A college campus. Credit: iStock

The grim truth of success in the United States is that there will never be a level playing field. If the playing field got level, rich folks would refuse to use it and would build their own with brighter lights, top coaches, high fees and vibranium bats.

Some kids have tremendous advantages, or disadvantages. Some children grow up hearing perfect English from parents and Mandarin from the nanny, with “All Things Considered” on the car radio and “Jeopardy!” on the TV. Others hear gunshots and poor grammar, get too little sleep and food, and too much exposure to violence and horrid TV and music.

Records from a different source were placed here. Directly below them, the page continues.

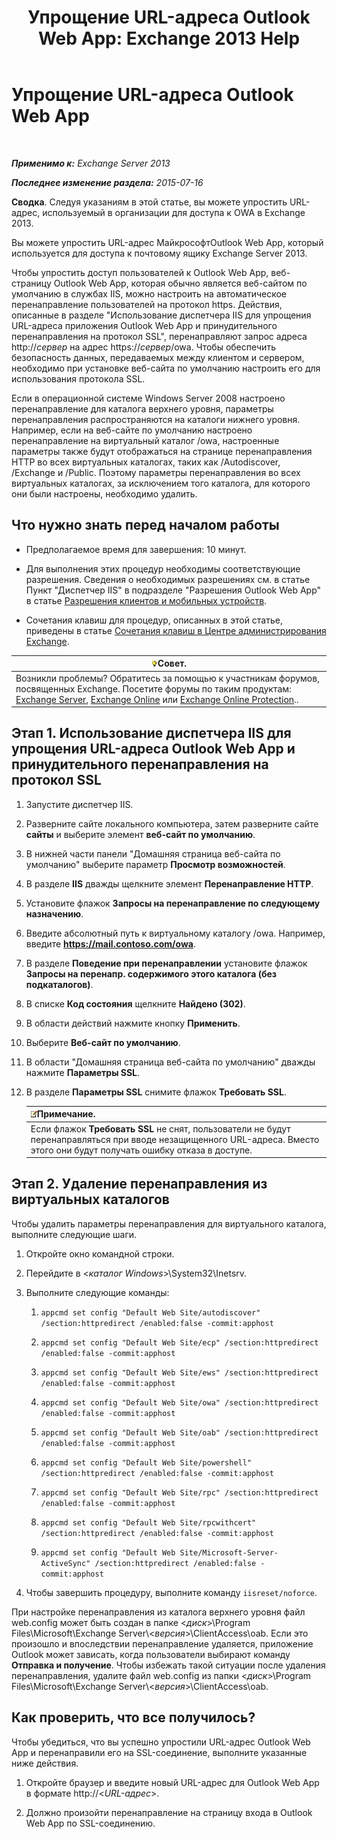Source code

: ﻿---
title: 'Упрощение URL-адреса Outlook Web App: Exchange 2013 Help'
TOCTitle: Упрощение URL-адреса Outlook Web App
ms:assetid: 5fb6a873-f3cf-4f82-87d1-2ff6e47a0080
ms:mtpsurl: https://technet.microsoft.com/ru-ru/library/Aa998359(v=EXCHG.150)
ms:contentKeyID: 54652120
ms.date: 04/30/2018
mtps_version: v=EXCHG.150
ms.translationtype: HT
---

# Упрощение URL-адреса Outlook Web App

 

_**Применимо к:** Exchange Server 2013_

_**Последнее изменение раздела:** 2015-07-16_

**Сводка**. Следуя указаниям в этой статье, вы можете упростить URL-адрес, используемый в организации для доступа к OWA в Exchange 2013.

Вы можете упростить URL-адрес МайкрософтOutlook Web App, который используется для доступа к почтовому ящику Exchange Server 2013.

Чтобы упростить доступ пользователей к Outlook Web App, веб-страницу Outlook Web App, которая обычно является веб-сайтом по умолчанию в службах IIS, можно настроить на автоматическое перенаправление пользователей на протокол https. Действия, описанные в разделе "Использование диспетчера IIS для упрощения URL-адреса приложения Outlook Web App и принудительного перенаправления на протокол SSL", перенаправляют запрос адреса http://*сервер* на адрес https://*сервер*/owa. Чтобы обеспечить безопасность данных, передаваемых между клиентом и сервером, необходимо при установке веб-сайта по умолчанию настроить его для использования протокола SSL.

Если в операционной системе Windows Server 2008 настроено перенаправление для каталога верхнего уровня, параметры перенаправления распространяются на каталоги нижнего уровня. Например, если на веб-сайте по умолчанию настроено перенаправление на виртуальный каталог /owa, настроенные параметры также будут отображаться на странице перенаправления HTTP во всех виртуальных каталогах, таких как /Autodiscover, /Exchange и /Public. Поэтому параметры перенаправления во всех виртуальных каталогах, за исключением того каталога, для которого они были настроены, необходимо удалить.

## Что нужно знать перед началом работы

  - Предполагаемое время для завершения: 10 минут.

  - Для выполнения этих процедур необходимы соответствующие разрешения. Сведения о необходимых разрешениях см. в статье Пункт "Диспетчер IIS" в подразделе "Разрешения Outlook Web App" в статье [Разрешения клиентов и мобильных устройств](clients-and-mobile-devices-permissions-exchange-2013-help.md).

  - Сочетания клавиш для процедур, описанных в этой статье, приведены в статье [Сочетания клавиш в Центре администрирования Exchange](keyboard-shortcuts-in-the-exchange-admin-center-exchange-online-protection-help.md).

<table>
<thead>
<tr class="header">
<th><img src="images/Bb124558.tip(EXCHG.150).gif" title="Совет" alt="Совет" />Совет.</th>
</tr>
</thead>
<tbody>
<tr class="odd">
<td>Возникли проблемы? Обратитесь за помощью к участникам форумов, посвященных Exchange. Посетите форумы по таким продуктам: <a href="https://go.microsoft.com/fwlink/p/?linkid=60612">Exchange Server</a>, <a href="https://go.microsoft.com/fwlink/p/?linkid=267542">Exchange Online</a> или <a href="https://go.microsoft.com/fwlink/p/?linkid=285351">Exchange Online Protection</a>..</td>
</tr>
</tbody>
</table>


## Этап 1. Использование диспетчера IIS для упрощения URL-адреса Outlook Web App и принудительного перенаправления на протокол SSL

1.  Запустите диспетчер IIS.

2.  Разверните сайте локального компьютера, затем разверните сайте **сайты** и выберите элемент **веб-сайт по умолчанию**.

3.  В нижней части панели "Домашняя страница веб-сайта по умолчанию" выберите параметр **Просмотр возможностей**.

4.  В разделе **IIS** дважды щелкните элемент **Перенаправление HTTP**.

5.  Установите флажок **Запросы на перенаправление по следующему назначению**.

6.  Введите абсолютный путь к виртуальному каталогу /owa. Например, введите **https://mail.contoso.com/owa**.

7.  В разделе **Поведение при перенаправлении** установите флажок **Запросы на перенапр. содержимого этого каталога (без подкаталогов)**.

8.  В списке **Код состояния** щелкните **Найдено (302)**.

9.  В области действий нажмите кнопку **Применить**.

10. Выберите **Веб-сайт по умолчанию**.

11. В области "Домашняя страница веб-сайта по умолчанию" дважды нажмите **Параметры SSL**.

12. В разделе **Параметры SSL** снимите флажок **Требовать SSL**.
    
    <table>
    <thead>
    <tr class="header">
    <th><img src="images/JJ126620.note(EXCHG.150).gif" title="Примечание" alt="Примечание" />Примечание.</th>
    </tr>
    </thead>
    <tbody>
    <tr class="odd">
    <td>Если флажок <strong>Требовать SSL</strong> не снят, пользователи не будут перенаправляться при вводе незащищенного URL-адреса. Вместо этого они будут получать ошибку отказа в доступе.</td>
    </tr>
    </tbody>
    </table>


## Этап 2. Удаление перенаправления из виртуальных каталогов

Чтобы удалить параметры перенаправления для виртуального каталога, выполните следующие шаги.

1.  Откройте окно командной строки.

2.  Перейдите в \<*каталог Windows*\>\\System32\\Inetsrv.

3.  Выполните следующие команды:
    
    1.  `appcmd set config "Default Web Site/autodiscover" /section:httpredirect /enabled:false -commit:apphost`
    
    2.  `appcmd set config "Default Web Site/ecp" /section:httpredirect /enabled:false -commit:apphost`
    
    3.  `appcmd set config "Default Web Site/ews" /section:httpredirect /enabled:false -commit:apphost`
    
    4.  `appcmd set config "Default Web Site/owa" /section:httpredirect /enabled:false -commit:apphost`
    
    5.  `appcmd set config "Default Web Site/oab" /section:httpredirect /enabled:false -commit:apphost`
    
    6.  `appcmd set config "Default Web Site/powershell" /section:httpredirect /enabled:false -commit:apphost`
    
    7.  `appcmd set config "Default Web Site/rpc" /section:httpredirect /enabled:false -commit:apphost`
    
    8.  `appcmd set config "Default Web Site/rpcwithcert" /section:httpredirect /enabled:false -commit:apphost`
    
    9.  `appcmd set config "Default Web Site/Microsoft-Server-ActiveSync" /section:httpredirect /enabled:false -commit:apphost`

4.  Чтобы завершить процедуру, выполните команду `iisreset/noforce`.

При настройке перенаправления из каталога верхнего уровня файл web.config может быть создан в папке \<*диск*\>\\Program Files\\Microsoft\\Exchange Server\\\<*версия*\>\\ClientAccess\\oab. Если это произошло и впоследствии перенаправление удаляется, приложение Outlook может зависать, когда пользователи выбирают команду **Отправка и получение**. Чтобы избежать такой ситуации после удаления перенаправления, удалите файл web.config из папки \<*диск*\>\\Program Files\\Microsoft\\Exchange Server\\\<*версия*\>\\ClientAccess\\oab.

## Как проверить, что все получилось?

Чтобы убедиться, что вы успешно упростили URL-адрес Outlook Web App и перенаправили его на SSL-соединение, выполните указанные ниже действия.

1.  Откройте браузер и введите новый URL-адрес для Outlook Web App в формате http://\<*URL-адрес*\>.

2.  Должно произойти перенаправление на страницу входа в Outlook Web App по SSL-соединению.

Dads and moms are destiny, to a point. And it’s the desire to provide advantages that can drive us to work harder, to toil for the right house in the right school district. Long Island is a capital of this kind of parenting. If you can afford a math camp, violin lessons and SAT tutors, sailing regattas and immersion mime programs, why not? A summer trip to Africa to help build a library? Heck yeah, as long as the hotel has internet and a Starbucks.

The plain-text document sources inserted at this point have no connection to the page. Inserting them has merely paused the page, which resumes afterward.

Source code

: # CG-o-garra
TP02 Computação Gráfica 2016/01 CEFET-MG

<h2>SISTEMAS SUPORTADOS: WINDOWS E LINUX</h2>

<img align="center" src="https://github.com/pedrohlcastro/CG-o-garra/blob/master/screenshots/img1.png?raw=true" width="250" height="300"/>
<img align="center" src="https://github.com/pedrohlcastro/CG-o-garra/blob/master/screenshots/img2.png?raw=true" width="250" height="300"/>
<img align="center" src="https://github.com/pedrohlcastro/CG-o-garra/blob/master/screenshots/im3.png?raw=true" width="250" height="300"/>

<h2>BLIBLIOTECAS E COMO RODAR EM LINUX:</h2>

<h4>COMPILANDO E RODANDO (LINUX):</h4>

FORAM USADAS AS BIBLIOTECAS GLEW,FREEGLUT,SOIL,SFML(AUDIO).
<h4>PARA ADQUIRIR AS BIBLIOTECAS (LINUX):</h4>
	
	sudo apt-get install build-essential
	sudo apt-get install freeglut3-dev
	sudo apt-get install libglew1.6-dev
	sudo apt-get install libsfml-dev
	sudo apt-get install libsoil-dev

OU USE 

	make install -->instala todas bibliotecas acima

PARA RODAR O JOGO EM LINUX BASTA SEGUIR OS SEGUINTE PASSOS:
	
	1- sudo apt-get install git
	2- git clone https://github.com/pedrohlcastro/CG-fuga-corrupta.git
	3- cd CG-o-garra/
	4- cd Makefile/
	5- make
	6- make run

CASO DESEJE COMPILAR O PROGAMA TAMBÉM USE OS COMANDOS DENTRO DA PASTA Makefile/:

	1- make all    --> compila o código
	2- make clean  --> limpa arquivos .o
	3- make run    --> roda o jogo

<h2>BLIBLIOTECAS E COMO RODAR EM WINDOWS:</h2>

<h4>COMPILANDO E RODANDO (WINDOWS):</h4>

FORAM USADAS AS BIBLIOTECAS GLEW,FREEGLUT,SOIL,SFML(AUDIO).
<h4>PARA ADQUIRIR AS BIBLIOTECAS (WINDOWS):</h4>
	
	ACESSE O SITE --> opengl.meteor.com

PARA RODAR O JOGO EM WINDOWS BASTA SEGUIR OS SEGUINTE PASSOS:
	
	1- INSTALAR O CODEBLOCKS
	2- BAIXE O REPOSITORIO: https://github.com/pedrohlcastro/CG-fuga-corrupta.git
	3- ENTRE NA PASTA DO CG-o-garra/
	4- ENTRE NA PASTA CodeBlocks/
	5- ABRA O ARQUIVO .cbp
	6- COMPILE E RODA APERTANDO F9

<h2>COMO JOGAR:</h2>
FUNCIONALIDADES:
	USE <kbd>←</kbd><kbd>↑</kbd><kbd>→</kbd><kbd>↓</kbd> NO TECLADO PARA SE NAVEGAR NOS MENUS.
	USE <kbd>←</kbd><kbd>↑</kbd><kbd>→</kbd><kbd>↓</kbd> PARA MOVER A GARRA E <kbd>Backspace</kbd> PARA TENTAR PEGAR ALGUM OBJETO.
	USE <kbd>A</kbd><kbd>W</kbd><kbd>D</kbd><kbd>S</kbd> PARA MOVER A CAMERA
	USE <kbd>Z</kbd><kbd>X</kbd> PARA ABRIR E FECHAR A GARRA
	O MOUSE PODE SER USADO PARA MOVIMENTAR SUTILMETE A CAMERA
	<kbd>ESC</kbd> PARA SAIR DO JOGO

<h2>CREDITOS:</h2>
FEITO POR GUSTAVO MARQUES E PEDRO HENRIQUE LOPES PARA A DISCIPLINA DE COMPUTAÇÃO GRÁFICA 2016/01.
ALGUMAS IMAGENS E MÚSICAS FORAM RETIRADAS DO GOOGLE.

All this — while it can get crazier than a terrier puppy with a cocaine chew toy — is not immoral. What’s immoral is parents who, failing to turn their kids into athletic prodigies with superb standardized test scores, cheat.

Dozens of parents have been charged with buying their kids a resume that every advantage did not enable these offspring, as pampered as Westminster poodles, to earn. And as many as 20 coaches at elite colleges and employees at private schools are charged with accepting bribes to help these kids by lying and cheating.

That’s terrible. But the line between preparing your children and putting in the fix for them is not a fine one at all.

This scam is breathtaking in its audacity. The central player, William Singer, who has admitted guilt, used a college preparatory business and a nonprofit organization to pull in $25 million from 2011 to 2019 by charging parents to get kids into college. The parents are quite wealthy and, in some cases, famous.

Singer kept a lot of the money, and said he used the rest to bribe coaches in various, often lesser-known sports (crew, sailing, water polo) at Yale, the University of Southern California, Wake Forest, the University of Texas, Stanford, UCLA and others. The coaches told admissions officers they were recruiting kids as athletes, often for sports the students did not play. This meant creating fake internet profiles to document imaginary athletic exploits. Other money went to ACT and SAT administrators, and a ringer, to fake test results.

My daughter, a high school senior, is waiting on admissions decisions from schools enmeshed in this scandal. And she’s on the privileged end of the scale, having enjoyed literate (if batty) parents, good schools, great camps and a tutor or two. Throughout the application process, we’ve talked about how hard it would be without such advantages.

Against cheaters, it’s impossible. And again, it’s not a fine line, just as it wasn’t with the SAT cheating scandal in Nassau County in 2011.

What’s fair is giving kids every possible bit of training to help them crush tests, pen gorgeous essays, vanquish violas and rock regattas. What’s grotesque is conspiring to pretend students can do these things, whether that means paying someone to write an essay, take a test or invent an athletic career.

It’s naive to expect a fully level playing field, but it’s damn reasonable to expect even rich kids to take their own at-bats.

 Lane Filler is a member of Newsday’s editorial board.